Goal of the exercise. For each line below, check whether "socketService" is present. Report how many lines have it, nothing else.

(Collected data)
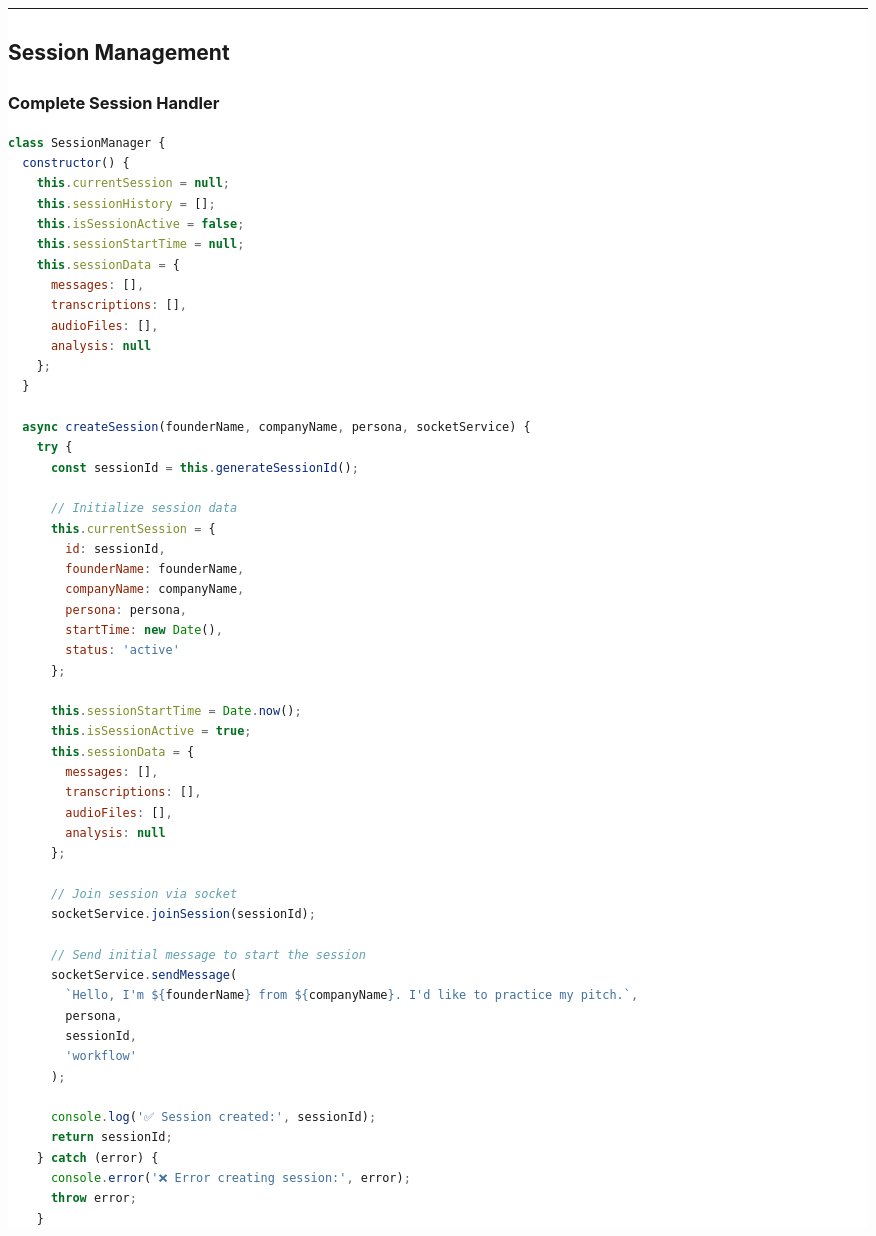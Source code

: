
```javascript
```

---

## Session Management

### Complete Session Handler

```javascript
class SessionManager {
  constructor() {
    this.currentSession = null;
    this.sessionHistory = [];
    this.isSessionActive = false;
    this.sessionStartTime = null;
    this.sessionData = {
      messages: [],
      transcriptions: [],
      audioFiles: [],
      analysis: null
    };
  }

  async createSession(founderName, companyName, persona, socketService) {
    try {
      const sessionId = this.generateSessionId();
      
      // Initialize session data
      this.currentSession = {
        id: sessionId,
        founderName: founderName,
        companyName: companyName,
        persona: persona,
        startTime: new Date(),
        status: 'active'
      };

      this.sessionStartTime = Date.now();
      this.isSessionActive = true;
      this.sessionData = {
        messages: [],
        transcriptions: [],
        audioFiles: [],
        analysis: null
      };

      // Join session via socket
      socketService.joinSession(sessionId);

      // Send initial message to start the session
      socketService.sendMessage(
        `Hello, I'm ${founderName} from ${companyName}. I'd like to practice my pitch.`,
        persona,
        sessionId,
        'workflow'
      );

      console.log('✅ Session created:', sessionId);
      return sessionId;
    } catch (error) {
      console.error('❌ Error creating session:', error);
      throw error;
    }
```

--

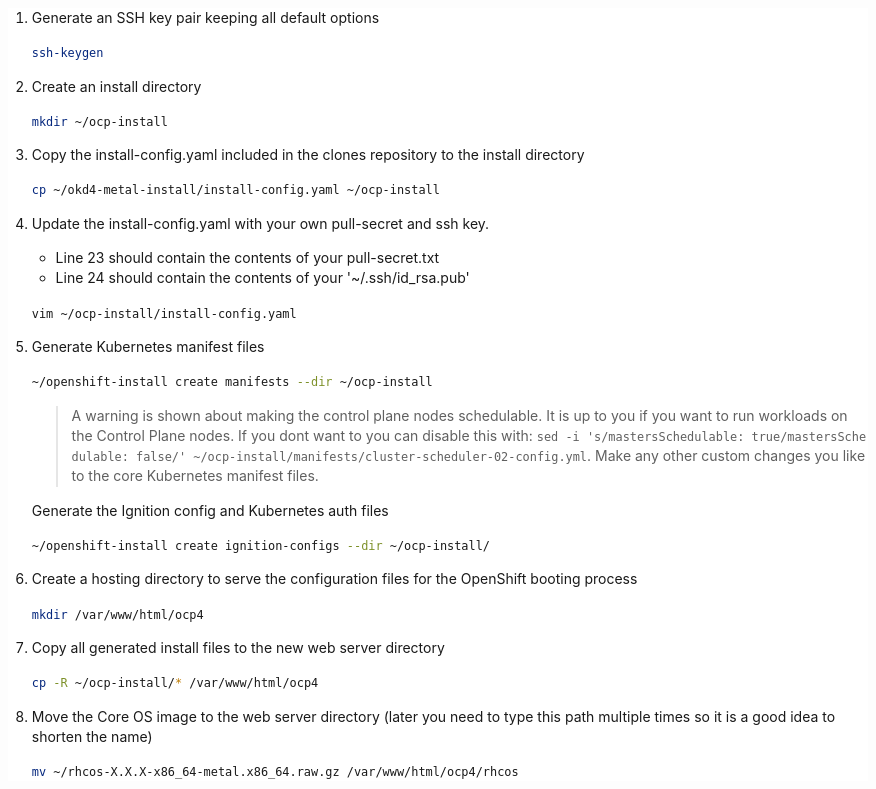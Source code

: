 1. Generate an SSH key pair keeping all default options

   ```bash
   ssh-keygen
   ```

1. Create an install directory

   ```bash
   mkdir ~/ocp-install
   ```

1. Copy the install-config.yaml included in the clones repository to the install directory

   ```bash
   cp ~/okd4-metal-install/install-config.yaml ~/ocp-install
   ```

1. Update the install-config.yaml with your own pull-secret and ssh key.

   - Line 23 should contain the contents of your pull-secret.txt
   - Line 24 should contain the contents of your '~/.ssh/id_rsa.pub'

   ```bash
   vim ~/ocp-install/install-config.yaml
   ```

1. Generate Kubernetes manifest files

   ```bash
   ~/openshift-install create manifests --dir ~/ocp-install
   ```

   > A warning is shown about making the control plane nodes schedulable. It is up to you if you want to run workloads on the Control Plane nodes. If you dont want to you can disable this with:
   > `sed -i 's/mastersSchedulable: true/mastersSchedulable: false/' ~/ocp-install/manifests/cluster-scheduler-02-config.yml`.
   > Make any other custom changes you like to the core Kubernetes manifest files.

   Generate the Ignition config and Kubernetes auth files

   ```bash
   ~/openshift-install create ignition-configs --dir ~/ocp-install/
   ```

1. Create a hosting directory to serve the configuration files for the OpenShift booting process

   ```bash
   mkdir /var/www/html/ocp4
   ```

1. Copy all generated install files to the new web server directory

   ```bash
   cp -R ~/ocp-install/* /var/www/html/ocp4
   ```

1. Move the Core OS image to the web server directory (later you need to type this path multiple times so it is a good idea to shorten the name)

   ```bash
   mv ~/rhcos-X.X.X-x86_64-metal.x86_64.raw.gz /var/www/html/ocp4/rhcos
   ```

Task solution. 3